## Information given:
....................

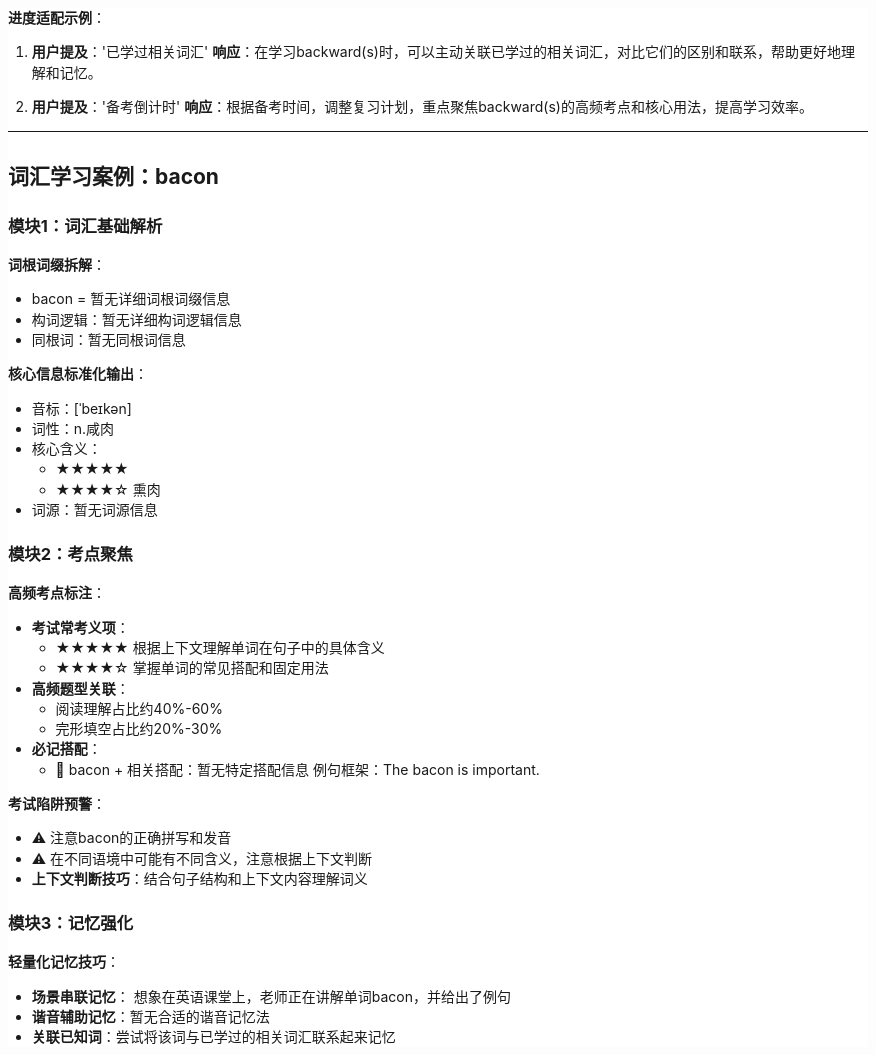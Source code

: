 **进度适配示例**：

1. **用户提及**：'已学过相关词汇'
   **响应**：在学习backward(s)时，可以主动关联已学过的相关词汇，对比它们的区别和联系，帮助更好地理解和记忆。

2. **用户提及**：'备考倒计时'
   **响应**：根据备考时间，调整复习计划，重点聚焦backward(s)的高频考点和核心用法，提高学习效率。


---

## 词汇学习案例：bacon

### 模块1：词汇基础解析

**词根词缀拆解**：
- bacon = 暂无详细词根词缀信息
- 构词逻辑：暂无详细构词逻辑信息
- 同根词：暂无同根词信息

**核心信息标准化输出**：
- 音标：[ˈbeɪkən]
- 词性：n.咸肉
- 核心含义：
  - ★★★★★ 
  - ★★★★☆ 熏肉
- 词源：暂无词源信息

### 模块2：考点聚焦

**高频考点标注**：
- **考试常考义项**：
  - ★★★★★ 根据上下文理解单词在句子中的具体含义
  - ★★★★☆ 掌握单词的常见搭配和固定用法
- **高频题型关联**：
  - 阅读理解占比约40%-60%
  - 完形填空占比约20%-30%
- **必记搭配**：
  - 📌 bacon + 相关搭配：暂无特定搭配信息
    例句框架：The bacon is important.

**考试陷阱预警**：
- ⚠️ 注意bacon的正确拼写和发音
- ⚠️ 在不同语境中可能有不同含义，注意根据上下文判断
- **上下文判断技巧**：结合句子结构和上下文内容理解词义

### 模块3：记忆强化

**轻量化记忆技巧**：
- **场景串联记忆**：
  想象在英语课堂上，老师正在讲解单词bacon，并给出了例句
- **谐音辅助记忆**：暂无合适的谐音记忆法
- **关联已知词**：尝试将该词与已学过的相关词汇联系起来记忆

....................

Your task is to retype, exactly and only, the lines from the one with "1. **用户提及**：'已学过相关词汇'" through the final line above.

## Answer:
1. **用户提及**：'已学过相关词汇'
   **响应**：在学习backward(s)时，可以主动关联已学过的相关词汇，对比它们的区别和联系，帮助更好地理解和记忆。

2. **用户提及**：'备考倒计时'
   **响应**：根据备考时间，调整复习计划，重点聚焦backward(s)的高频考点和核心用法，提高学习效率。


---

## 词汇学习案例：bacon

### 模块1：词汇基础解析

**词根词缀拆解**：
- bacon = 暂无详细词根词缀信息
- 构词逻辑：暂无详细构词逻辑信息
- 同根词：暂无同根词信息

**核心信息标准化输出**：
- 音标：[ˈbeɪkən]
- 词性：n.咸肉
- 核心含义：
  - ★★★★★ 
  - ★★★★☆ 熏肉
- 词源：暂无词源信息

### 模块2：考点聚焦

**高频考点标注**：
- **考试常考义项**：
  - ★★★★★ 根据上下文理解单词在句子中的具体含义
  - ★★★★☆ 掌握单词的常见搭配和固定用法
- **高频题型关联**：
  - 阅读理解占比约40%-60%
  - 完形填空占比约20%-30%
- **必记搭配**：
  - 📌 bacon + 相关搭配：暂无特定搭配信息
    例句框架：The bacon is important.

**考试陷阱预警**：
- ⚠️ 注意bacon的正确拼写和发音
- ⚠️ 在不同语境中可能有不同含义，注意根据上下文判断
- **上下文判断技巧**：结合句子结构和上下文内容理解词义

### 模块3：记忆强化

**轻量化记忆技巧**：
- **场景串联记忆**：
  想象在英语课堂上，老师正在讲解单词bacon，并给出了例句
- **谐音辅助记忆**：暂无合适的谐音记忆法
- **关联已知词**：尝试将该词与已学过的相关词汇联系起来记忆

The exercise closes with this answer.